Identify, in the records below, every line where the string "SecondaryColor" appears, and copy each such line.
═════ Task inputs
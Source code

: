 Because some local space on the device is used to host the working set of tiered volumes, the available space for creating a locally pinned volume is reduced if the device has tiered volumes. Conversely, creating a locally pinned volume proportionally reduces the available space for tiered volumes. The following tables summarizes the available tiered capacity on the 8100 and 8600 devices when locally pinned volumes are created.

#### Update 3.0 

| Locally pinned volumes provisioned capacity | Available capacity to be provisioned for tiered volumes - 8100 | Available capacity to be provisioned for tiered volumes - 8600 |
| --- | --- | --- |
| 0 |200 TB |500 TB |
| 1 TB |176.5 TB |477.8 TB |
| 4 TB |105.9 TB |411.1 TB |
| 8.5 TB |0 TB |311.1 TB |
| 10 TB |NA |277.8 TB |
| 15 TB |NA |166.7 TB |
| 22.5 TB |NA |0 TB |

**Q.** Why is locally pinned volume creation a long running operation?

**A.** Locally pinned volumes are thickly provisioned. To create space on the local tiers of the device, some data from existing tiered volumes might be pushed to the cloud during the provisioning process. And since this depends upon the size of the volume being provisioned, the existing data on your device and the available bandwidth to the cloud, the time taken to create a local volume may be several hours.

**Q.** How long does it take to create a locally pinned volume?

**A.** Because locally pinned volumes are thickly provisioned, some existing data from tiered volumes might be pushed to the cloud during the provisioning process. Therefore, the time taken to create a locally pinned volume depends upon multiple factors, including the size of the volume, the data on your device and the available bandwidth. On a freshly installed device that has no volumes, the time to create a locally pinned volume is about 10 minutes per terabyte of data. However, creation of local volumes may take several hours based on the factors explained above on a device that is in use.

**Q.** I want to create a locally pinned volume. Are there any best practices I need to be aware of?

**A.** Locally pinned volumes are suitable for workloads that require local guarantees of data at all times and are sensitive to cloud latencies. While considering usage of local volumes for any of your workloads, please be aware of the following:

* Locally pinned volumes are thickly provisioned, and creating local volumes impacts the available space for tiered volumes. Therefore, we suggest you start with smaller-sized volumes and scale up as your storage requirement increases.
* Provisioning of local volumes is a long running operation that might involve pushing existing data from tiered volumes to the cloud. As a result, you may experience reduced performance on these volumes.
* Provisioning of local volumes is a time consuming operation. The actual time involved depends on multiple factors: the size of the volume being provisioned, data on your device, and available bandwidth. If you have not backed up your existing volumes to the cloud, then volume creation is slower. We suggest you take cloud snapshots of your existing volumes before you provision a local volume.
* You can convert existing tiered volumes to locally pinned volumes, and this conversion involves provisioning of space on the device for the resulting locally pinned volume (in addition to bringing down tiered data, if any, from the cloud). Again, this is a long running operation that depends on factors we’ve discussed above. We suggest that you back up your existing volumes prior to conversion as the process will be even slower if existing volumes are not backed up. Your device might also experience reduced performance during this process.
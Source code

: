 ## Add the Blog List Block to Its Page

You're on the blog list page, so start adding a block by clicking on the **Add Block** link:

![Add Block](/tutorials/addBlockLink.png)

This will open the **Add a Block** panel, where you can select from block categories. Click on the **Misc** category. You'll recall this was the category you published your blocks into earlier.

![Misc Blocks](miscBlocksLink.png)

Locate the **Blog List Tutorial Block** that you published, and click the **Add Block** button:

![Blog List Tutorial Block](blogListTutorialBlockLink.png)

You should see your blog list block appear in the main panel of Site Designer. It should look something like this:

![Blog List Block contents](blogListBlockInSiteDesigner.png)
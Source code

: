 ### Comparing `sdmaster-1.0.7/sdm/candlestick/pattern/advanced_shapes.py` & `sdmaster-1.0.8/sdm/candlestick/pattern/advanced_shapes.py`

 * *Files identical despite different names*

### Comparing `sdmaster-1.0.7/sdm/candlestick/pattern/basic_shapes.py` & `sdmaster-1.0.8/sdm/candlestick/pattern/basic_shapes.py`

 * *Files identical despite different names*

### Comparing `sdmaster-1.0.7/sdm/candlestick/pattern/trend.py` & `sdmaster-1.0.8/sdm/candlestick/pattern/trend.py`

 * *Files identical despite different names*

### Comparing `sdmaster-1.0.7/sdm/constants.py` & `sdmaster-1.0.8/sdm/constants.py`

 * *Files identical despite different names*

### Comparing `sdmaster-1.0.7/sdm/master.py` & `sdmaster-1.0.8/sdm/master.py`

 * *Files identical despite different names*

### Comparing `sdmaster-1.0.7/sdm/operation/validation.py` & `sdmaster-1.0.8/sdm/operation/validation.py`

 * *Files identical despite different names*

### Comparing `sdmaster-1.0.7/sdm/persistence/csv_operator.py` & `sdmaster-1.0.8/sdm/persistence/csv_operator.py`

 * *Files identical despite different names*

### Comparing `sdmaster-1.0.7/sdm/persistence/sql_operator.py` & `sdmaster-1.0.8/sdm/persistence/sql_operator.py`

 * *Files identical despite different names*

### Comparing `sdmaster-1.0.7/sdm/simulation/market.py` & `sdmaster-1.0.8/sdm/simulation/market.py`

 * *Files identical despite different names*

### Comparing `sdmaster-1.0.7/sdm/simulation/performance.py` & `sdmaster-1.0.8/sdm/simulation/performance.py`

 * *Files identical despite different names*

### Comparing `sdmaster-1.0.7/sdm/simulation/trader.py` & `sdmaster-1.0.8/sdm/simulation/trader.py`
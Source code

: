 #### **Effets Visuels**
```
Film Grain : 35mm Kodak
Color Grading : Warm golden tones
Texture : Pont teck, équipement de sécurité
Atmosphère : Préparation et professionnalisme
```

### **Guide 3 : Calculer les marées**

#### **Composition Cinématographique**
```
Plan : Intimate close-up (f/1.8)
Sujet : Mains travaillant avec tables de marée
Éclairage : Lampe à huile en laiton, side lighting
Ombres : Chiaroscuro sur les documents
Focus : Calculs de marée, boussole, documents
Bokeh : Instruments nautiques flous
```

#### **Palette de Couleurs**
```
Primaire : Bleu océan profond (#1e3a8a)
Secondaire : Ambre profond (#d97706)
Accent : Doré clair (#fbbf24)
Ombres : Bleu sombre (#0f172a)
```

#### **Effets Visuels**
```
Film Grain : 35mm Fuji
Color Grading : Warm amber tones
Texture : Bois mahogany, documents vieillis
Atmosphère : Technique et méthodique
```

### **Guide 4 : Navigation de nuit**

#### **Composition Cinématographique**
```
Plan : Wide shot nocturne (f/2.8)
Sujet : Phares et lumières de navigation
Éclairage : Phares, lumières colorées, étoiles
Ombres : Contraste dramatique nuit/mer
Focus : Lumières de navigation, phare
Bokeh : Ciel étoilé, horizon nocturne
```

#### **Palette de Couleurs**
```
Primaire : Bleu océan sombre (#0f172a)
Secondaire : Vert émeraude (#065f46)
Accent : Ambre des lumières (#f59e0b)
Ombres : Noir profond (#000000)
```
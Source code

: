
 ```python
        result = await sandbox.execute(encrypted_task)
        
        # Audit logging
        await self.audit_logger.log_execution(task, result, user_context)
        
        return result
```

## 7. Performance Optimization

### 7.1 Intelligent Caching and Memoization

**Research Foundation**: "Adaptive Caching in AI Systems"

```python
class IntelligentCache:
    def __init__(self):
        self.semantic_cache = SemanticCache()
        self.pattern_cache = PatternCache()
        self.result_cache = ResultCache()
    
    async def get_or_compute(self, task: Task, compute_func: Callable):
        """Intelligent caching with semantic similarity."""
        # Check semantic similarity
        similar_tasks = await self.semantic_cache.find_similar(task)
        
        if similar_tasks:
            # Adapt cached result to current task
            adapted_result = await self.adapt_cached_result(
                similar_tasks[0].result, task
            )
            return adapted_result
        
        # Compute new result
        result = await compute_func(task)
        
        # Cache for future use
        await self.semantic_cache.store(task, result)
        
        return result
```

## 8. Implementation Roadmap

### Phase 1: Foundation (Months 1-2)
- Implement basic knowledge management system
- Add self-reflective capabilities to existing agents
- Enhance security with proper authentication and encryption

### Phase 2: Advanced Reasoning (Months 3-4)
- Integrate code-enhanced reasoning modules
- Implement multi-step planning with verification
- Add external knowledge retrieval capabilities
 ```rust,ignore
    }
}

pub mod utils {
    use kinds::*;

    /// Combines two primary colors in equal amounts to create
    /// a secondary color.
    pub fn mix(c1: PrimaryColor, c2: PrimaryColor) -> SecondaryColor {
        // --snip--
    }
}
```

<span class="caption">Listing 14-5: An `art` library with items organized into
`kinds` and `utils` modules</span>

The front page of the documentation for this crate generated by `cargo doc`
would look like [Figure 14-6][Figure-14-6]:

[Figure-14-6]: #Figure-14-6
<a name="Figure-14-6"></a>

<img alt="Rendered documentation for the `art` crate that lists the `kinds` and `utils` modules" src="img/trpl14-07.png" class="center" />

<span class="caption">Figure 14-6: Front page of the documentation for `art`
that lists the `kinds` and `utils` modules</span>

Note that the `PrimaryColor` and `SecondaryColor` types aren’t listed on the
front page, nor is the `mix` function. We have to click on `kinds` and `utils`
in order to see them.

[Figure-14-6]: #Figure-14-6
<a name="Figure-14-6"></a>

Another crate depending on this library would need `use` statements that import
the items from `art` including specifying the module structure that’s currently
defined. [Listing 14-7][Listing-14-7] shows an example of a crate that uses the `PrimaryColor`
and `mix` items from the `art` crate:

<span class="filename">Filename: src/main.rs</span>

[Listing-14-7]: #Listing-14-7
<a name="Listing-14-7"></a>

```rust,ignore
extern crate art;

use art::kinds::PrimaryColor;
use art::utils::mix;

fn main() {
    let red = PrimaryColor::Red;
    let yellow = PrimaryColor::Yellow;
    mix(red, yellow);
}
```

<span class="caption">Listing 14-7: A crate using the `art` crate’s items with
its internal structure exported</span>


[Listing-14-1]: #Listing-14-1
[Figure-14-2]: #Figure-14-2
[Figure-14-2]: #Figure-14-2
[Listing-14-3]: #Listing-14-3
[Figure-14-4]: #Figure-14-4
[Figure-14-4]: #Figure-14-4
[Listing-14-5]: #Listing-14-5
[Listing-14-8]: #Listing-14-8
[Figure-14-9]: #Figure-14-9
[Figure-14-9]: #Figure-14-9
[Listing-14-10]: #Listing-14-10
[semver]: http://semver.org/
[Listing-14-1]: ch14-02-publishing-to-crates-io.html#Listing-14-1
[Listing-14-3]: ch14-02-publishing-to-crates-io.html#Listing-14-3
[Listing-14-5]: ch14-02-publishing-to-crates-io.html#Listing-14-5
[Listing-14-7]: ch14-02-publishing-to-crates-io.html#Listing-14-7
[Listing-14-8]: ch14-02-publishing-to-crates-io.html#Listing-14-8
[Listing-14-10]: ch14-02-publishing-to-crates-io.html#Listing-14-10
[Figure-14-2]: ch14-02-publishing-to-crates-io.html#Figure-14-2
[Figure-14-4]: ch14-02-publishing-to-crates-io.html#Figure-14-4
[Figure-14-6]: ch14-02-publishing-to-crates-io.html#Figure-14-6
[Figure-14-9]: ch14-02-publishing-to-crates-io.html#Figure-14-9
══════════
Response below -
    pub fn mix(c1: PrimaryColor, c2: PrimaryColor) -> SecondaryColor {
Note that the `PrimaryColor` and `SecondaryColor` types aren’t listed on the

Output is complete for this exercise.